## Task item
Lines in the listing below that hold "venv" are the ones to copy.

··········

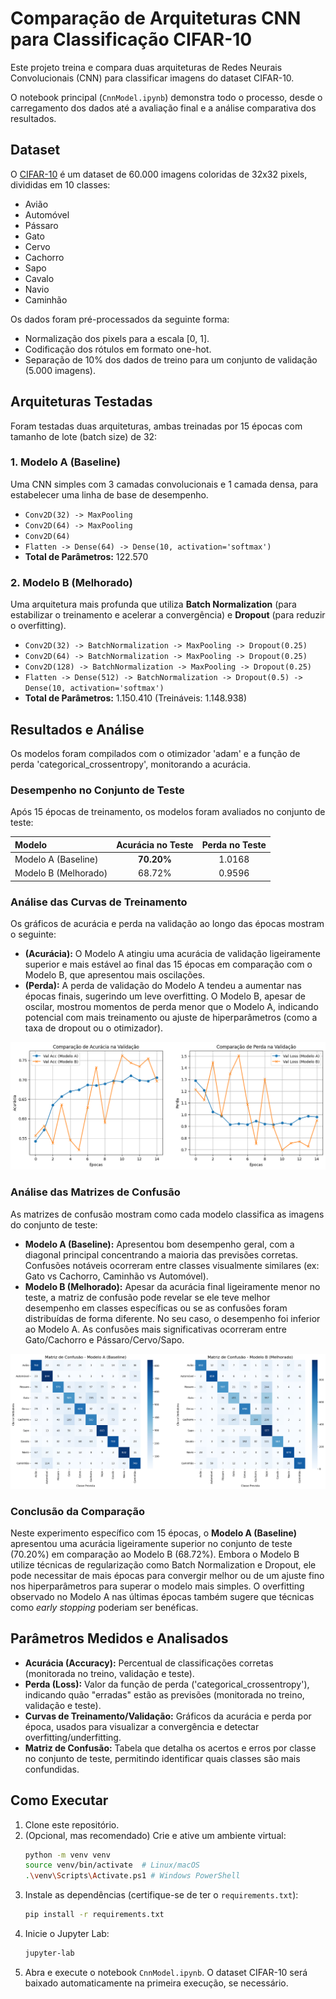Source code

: # Comparação de Arquiteturas CNN para Classificação CIFAR-10

Este projeto treina e compara duas arquiteturas de Redes Neurais Convolucionais (CNN) para classificar imagens do dataset CIFAR-10.

O notebook principal (`CnnModel.ipynb`) demonstra todo o processo, desde o carregamento dos dados até a avaliação final e a análise comparativa dos resultados.

## Dataset

O [CIFAR-10](https://www.cs.toronto.edu/~kriz/cifar.html) é um dataset de 60.000 imagens coloridas de 32x32 pixels, divididas em 10 classes:
* Avião
* Automóvel
* Pássaro
* Gato
* Cervo
* Cachorro
* Sapo
* Cavalo
* Navio
* Caminhão

Os dados foram pré-processados da seguinte forma:
* Normalização dos pixels para a escala [0, 1].
* Codificação dos rótulos em formato one-hot.
* Separação de 10% dos dados de treino para um conjunto de validação (5.000 imagens).

## Arquiteturas Testadas

Foram testadas duas arquiteturas, ambas treinadas por 15 épocas com tamanho de lote (batch size) de 32:

### 1. Modelo A (Baseline)
Uma CNN simples com 3 camadas convolucionais e 1 camada densa, para estabelecer uma linha de base de desempenho.
* `Conv2D(32) -> MaxPooling`
* `Conv2D(64) -> MaxPooling`
* `Conv2D(64)`
* `Flatten -> Dense(64) -> Dense(10, activation='softmax')`
* **Total de Parâmetros:** 122.570

### 2. Modelo B (Melhorado)
Uma arquitetura mais profunda que utiliza **Batch Normalization** (para estabilizar o treinamento e acelerar a convergência) e **Dropout** (para reduzir o overfitting).
* `Conv2D(32) -> BatchNormalization -> MaxPooling -> Dropout(0.25)`
* `Conv2D(64) -> BatchNormalization -> MaxPooling -> Dropout(0.25)`
* `Conv2D(128) -> BatchNormalization -> MaxPooling -> Dropout(0.25)`
* `Flatten -> Dense(512) -> BatchNormalization -> Dropout(0.5) -> Dense(10, activation='softmax')`
* **Total de Parâmetros:** 1.150.410 (Treináveis: 1.148.938)

## Resultados e Análise

Os modelos foram compilados com o otimizador 'adam' e a função de perda 'categorical_crossentropy', monitorando a acurácia.

### Desempenho no Conjunto de Teste
Após 15 épocas de treinamento, os modelos foram avaliados no conjunto de teste:

| Modelo             | Acurácia no Teste | Perda no Teste |
| :----------------- | :---------------: | :------------: |
| Modelo A (Baseline) | **70.20%** | 1.0168         |
| Modelo B (Melhorado)| 68.72%        | 0.9596         |

### Análise das Curvas de Treinamento
Os gráficos de acurácia e perda na validação ao longo das épocas mostram o seguinte:

* **(Acurácia):** O Modelo A atingiu uma acurácia de validação ligeiramente superior e mais estável ao final das 15 épocas em comparação com o Modelo B, que apresentou mais oscilações.
* **(Perda):** A perda de validação do Modelo A tendeu a aumentar nas épocas finais, sugerindo um leve overfitting. O Modelo B, apesar de oscilar, mostrou momentos de perda menor que o Modelo A, indicando potencial com mais treinamento ou ajuste de hiperparâmetros (como a taxa de dropout ou o otimizador).

![Comparação Acurácia e Perda](comparacaoAcuraciaePerda.png)

### Análise das Matrizes de Confusão
As matrizes de confusão mostram como cada modelo classifica as imagens do conjunto de teste:

* **Modelo A (Baseline):** Apresentou bom desempenho geral, com a diagonal principal concentrando a maioria das previsões corretas. Confusões notáveis ocorreram entre classes visualmente similares (ex: Gato vs Cachorro, Caminhão vs Automóvel).
* **Modelo B (Melhorado):** Apesar da acurácia final ligeiramente menor no teste, a matriz de confusão pode revelar se ele teve melhor desempenho em classes específicas ou se as confusões foram distribuídas de forma diferente. No seu caso, o desempenho foi inferior ao Modelo A. As confusões mais significativas ocorreram entre Gato/Cachorro e Pássaro/Cervo/Sapo.

![Comparação Matrizes de Confusão](MatrizesDeConfusao.png)

### Conclusão da Comparação
Neste experimento específico com 15 épocas, o **Modelo A (Baseline)** apresentou uma acurácia ligeiramente superior no conjunto de teste (70.20%) em comparação ao Modelo B (68.72%). Embora o Modelo B utilize técnicas de regularização como Batch Normalization e Dropout, ele pode necessitar de mais épocas para convergir melhor ou de um ajuste fino nos hiperparâmetros para superar o modelo mais simples. O overfitting observado no Modelo A nas últimas épocas também sugere que técnicas como *early stopping* poderiam ser benéficas.

## Parâmetros Medidos e Analisados

* **Acurácia (Accuracy):** Percentual de classificações corretas (monitorada no treino, validação e teste).
* **Perda (Loss):** Valor da função de perda ('categorical_crossentropy'), indicando quão "erradas" estão as previsões (monitorada no treino, validação e teste).
* **Curvas de Treinamento/Validação:** Gráficos da acurácia e perda por época, usados para visualizar a convergência e detectar overfitting/underfitting.
* **Matriz de Confusão:** Tabela que detalha os acertos e erros por classe no conjunto de teste, permitindo identificar quais classes são mais confundidas.

## Como Executar

1.  Clone este repositório.
2.  (Opcional, mas recomendado) Crie e ative um ambiente virtual:
    ```bash
    python -m venv venv
    source venv/bin/activate  # Linux/macOS
    .\venv\Scripts\Activate.ps1 # Windows PowerShell
    ```
3.  Instale as dependências (certifique-se de ter o `requirements.txt`):
    ```bash
    pip install -r requirements.txt
    ```
4.  Inicie o Jupyter Lab:
    ```bash
    jupyter-lab
    ```
5.  Abra e execute o notebook `CnnModel.ipynb`. O dataset CIFAR-10 será baixado automaticamente na primeira execução, se necessário.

··········

## Answer to this problem
    python -m venv venv
    source venv/bin/activate  # Linux/macOS
    .\venv\Scripts\Activate.ps1 # Windows PowerShell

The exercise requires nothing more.